- TASK BRIEF -
Counting only the lines below that contain the word "dimension", what is the total? Give it with no other words.

SOURCE DATA below:

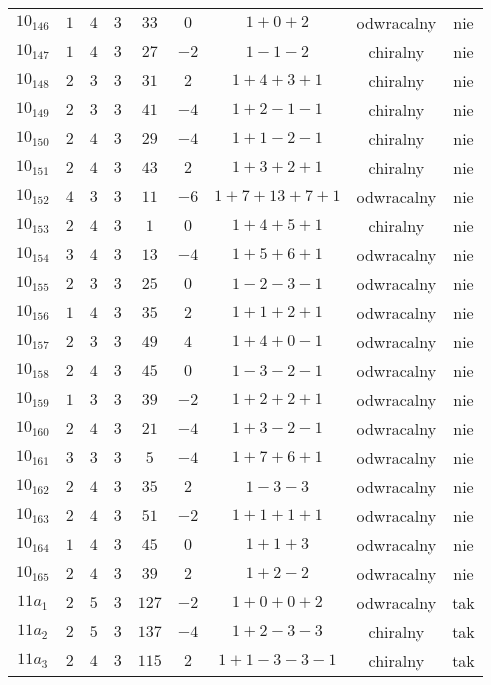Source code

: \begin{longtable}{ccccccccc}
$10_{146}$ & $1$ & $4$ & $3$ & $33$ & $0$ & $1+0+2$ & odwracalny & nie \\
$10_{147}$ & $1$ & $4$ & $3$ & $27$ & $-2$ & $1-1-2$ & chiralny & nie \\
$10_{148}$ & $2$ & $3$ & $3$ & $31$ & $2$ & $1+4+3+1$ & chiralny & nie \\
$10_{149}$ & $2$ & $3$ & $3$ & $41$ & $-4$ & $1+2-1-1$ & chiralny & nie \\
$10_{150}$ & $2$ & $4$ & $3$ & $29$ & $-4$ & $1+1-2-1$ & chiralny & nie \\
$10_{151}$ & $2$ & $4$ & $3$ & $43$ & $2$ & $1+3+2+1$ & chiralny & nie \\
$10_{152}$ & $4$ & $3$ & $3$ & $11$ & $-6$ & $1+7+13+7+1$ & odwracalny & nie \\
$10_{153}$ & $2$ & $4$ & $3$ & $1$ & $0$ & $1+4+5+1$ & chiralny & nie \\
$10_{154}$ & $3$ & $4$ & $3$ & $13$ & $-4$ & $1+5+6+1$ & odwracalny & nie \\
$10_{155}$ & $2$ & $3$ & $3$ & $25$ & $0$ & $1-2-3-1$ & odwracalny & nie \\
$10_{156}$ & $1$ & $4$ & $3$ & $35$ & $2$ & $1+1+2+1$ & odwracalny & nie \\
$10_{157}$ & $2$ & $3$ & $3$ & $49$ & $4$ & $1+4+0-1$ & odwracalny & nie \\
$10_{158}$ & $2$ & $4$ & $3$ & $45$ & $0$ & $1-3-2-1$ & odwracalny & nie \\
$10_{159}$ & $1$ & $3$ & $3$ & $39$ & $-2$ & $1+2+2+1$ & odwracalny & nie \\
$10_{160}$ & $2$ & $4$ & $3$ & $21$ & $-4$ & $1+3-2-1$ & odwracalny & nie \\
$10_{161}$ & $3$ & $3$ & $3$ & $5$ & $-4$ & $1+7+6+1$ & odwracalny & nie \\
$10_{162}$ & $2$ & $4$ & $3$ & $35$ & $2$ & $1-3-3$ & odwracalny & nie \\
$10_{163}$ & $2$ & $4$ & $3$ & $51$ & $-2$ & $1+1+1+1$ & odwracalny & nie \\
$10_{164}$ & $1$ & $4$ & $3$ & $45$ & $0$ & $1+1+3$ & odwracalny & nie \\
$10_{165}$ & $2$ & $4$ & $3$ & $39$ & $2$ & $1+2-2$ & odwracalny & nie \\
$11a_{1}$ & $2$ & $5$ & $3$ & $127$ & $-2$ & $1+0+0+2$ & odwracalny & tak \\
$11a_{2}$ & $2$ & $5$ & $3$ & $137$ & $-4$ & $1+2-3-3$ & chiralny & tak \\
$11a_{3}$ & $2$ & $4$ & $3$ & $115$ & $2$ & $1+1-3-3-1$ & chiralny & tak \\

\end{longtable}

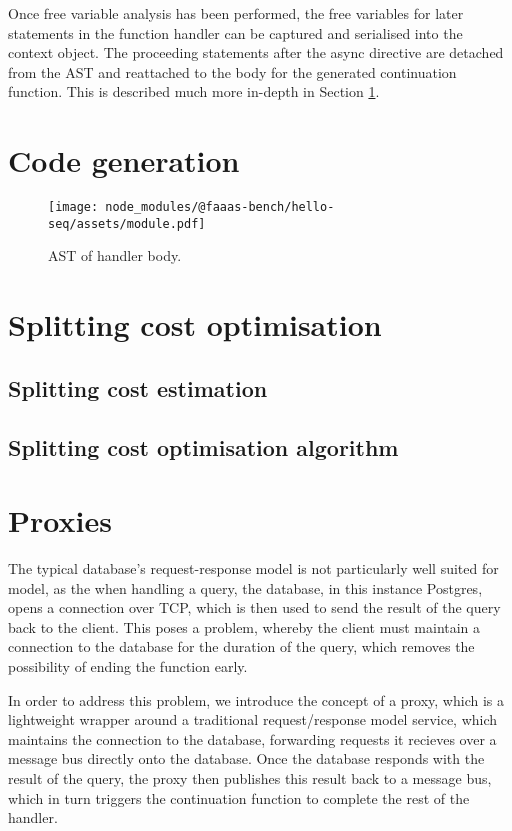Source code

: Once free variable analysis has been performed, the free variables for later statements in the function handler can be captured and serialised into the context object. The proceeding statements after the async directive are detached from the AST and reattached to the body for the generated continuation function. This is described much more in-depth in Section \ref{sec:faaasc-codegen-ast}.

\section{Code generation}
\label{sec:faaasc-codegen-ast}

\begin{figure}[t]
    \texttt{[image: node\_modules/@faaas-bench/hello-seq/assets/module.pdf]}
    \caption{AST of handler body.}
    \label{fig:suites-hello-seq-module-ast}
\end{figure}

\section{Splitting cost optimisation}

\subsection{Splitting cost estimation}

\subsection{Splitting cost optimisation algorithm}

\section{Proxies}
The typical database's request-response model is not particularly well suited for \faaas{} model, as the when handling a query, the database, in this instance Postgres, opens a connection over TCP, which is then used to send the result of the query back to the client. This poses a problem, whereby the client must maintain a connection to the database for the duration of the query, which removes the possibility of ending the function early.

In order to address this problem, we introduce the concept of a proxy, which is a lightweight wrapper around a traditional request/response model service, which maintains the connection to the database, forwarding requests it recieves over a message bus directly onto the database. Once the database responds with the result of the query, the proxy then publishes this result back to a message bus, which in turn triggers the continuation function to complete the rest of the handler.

End of SOURCE DATA.
SOURCE DATA below:

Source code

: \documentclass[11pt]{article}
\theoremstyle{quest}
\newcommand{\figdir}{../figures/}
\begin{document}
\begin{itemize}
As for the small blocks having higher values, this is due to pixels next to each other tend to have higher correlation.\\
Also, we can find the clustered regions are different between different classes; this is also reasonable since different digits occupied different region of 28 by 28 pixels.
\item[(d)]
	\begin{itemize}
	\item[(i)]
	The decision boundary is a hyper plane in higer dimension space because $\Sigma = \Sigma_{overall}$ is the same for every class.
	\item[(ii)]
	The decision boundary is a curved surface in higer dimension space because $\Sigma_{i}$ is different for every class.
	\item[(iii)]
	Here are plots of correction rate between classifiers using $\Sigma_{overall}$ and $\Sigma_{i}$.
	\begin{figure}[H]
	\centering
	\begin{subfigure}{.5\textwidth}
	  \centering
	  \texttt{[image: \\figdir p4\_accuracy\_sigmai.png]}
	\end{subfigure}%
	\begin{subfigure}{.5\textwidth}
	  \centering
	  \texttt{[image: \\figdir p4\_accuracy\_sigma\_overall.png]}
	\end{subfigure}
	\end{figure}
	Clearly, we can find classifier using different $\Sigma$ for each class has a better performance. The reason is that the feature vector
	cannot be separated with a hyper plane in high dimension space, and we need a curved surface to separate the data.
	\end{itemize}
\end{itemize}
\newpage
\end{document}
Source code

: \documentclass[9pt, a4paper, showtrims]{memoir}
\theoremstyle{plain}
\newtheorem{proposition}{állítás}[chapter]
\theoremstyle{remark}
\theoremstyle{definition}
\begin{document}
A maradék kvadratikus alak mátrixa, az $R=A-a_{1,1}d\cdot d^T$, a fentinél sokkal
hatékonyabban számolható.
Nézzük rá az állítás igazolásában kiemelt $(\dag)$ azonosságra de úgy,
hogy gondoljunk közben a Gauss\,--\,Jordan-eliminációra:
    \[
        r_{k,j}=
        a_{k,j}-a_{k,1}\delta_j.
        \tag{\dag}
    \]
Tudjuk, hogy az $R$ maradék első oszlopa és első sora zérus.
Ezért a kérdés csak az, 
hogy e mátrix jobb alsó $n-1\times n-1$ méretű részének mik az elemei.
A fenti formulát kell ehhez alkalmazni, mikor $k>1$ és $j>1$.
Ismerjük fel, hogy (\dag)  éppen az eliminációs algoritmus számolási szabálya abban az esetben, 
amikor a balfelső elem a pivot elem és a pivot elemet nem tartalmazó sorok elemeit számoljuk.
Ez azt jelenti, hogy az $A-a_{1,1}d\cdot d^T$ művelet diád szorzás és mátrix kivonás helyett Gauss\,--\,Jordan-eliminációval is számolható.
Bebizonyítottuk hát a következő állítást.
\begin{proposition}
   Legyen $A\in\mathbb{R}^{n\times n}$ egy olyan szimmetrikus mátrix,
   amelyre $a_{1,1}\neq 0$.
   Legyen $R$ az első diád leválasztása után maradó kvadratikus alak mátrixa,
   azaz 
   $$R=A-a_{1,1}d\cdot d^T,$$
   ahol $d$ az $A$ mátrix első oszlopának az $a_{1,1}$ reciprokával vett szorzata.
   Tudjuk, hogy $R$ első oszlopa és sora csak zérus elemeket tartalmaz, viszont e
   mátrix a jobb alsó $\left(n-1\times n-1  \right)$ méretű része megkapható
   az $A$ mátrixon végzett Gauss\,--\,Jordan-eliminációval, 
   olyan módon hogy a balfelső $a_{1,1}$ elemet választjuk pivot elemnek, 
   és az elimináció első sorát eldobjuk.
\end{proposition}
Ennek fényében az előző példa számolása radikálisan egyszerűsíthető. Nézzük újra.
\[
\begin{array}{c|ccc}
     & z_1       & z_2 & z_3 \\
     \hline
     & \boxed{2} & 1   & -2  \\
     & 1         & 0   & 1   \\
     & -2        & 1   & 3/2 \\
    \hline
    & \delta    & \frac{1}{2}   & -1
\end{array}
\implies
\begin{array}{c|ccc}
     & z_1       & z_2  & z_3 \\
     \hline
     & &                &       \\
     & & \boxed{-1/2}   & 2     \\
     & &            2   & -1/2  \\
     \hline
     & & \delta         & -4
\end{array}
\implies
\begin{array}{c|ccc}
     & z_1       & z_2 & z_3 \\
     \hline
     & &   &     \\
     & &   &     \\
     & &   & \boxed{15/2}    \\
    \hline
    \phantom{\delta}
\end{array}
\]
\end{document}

End of SOURCE DATA.
SOURCE DATA below:

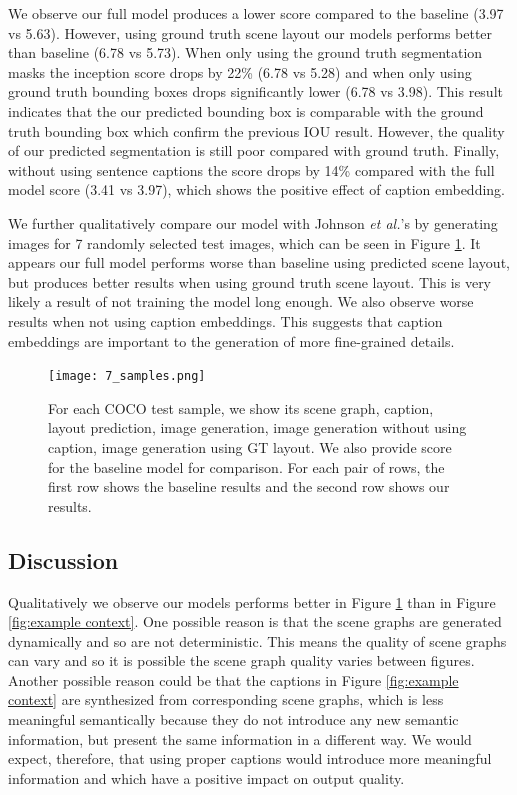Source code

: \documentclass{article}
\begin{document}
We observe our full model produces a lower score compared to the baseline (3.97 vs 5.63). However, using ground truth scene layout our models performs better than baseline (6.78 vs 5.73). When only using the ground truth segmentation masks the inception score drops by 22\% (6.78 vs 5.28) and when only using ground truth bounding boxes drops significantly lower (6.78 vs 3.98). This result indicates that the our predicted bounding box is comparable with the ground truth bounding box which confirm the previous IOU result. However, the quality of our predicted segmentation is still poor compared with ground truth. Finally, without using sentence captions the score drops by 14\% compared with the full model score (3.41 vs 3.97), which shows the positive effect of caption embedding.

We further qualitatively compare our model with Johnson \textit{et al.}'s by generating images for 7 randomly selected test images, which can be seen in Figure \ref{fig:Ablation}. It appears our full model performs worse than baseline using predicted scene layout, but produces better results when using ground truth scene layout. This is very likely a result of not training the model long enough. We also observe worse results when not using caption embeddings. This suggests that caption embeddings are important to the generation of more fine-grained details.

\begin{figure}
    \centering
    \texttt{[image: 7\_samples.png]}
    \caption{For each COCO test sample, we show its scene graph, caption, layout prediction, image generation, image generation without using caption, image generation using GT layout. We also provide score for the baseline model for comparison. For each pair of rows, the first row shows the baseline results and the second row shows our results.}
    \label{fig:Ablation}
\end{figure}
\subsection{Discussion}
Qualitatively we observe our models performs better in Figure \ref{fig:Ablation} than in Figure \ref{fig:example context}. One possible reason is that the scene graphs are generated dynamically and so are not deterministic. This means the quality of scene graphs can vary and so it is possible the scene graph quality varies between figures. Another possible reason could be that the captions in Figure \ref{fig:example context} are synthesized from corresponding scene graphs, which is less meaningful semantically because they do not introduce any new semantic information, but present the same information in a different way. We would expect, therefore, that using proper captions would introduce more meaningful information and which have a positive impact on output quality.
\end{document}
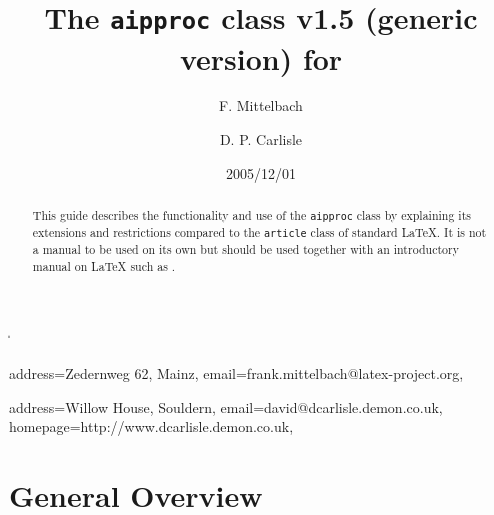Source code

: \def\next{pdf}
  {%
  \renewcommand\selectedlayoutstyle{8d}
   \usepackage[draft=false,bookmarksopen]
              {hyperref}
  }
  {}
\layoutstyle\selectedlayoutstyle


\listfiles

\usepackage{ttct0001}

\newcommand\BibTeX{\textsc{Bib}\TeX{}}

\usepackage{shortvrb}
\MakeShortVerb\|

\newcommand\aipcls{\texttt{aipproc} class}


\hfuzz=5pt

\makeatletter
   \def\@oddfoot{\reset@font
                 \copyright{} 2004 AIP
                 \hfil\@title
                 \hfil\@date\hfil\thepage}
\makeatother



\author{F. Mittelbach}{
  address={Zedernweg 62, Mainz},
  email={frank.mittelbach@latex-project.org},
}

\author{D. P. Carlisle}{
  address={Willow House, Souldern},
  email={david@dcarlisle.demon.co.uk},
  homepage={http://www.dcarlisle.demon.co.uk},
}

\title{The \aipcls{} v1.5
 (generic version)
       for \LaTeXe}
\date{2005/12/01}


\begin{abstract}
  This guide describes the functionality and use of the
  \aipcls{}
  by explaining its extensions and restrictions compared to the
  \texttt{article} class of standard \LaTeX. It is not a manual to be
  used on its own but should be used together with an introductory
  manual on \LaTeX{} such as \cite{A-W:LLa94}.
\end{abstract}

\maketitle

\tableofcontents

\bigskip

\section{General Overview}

End of SOURCE DATA.

- ANSWER TO THIS TASK -
3